# ASSIGNMENT:
Check each line of the listing for the word "library" and report the ones that have it.

# GIVEN ENTRIES:
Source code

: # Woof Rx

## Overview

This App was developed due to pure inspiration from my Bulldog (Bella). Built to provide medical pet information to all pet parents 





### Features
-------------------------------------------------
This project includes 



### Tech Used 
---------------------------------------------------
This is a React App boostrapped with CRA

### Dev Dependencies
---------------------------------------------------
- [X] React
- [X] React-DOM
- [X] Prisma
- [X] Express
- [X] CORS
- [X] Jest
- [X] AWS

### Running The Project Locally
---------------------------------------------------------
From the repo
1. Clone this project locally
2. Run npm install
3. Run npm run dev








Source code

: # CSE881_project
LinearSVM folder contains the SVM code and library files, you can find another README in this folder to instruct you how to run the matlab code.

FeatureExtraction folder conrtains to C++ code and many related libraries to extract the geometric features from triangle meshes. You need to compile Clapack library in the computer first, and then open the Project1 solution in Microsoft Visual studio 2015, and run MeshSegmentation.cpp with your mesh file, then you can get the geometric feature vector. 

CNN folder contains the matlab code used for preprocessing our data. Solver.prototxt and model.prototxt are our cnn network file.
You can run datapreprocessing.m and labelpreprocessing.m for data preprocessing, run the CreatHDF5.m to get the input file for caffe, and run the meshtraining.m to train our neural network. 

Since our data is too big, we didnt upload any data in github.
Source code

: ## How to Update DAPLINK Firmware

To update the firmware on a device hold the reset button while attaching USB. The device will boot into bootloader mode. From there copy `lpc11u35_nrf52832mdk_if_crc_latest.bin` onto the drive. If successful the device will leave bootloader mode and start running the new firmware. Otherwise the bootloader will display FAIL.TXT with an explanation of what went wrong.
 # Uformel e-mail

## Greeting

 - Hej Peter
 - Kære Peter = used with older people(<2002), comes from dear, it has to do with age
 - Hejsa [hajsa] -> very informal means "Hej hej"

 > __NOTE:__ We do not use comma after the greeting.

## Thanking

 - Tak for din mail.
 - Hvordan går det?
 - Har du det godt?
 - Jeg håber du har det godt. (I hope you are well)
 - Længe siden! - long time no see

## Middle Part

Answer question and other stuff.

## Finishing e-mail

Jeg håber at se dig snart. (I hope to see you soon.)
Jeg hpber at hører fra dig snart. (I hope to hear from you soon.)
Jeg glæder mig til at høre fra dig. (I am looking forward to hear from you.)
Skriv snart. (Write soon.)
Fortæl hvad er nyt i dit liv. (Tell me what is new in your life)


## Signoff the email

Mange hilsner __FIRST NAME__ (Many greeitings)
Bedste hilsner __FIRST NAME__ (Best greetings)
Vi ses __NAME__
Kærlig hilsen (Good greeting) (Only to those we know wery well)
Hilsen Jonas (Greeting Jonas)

# TASK RESPONSE:
LinearSVM folder contains the SVM code and library files, you can find another README in this folder to instruct you how to run the matlab code.
FeatureExtraction folder conrtains to C++ code and many related libraries to extract the geometric features from triangle meshes. You need to compile Clapack library in the computer first, and then open the Project1 solution in Microsoft Visual studio 2015, and run MeshSegmentation.cpp with your mesh file, then you can get the geometric feature vector. 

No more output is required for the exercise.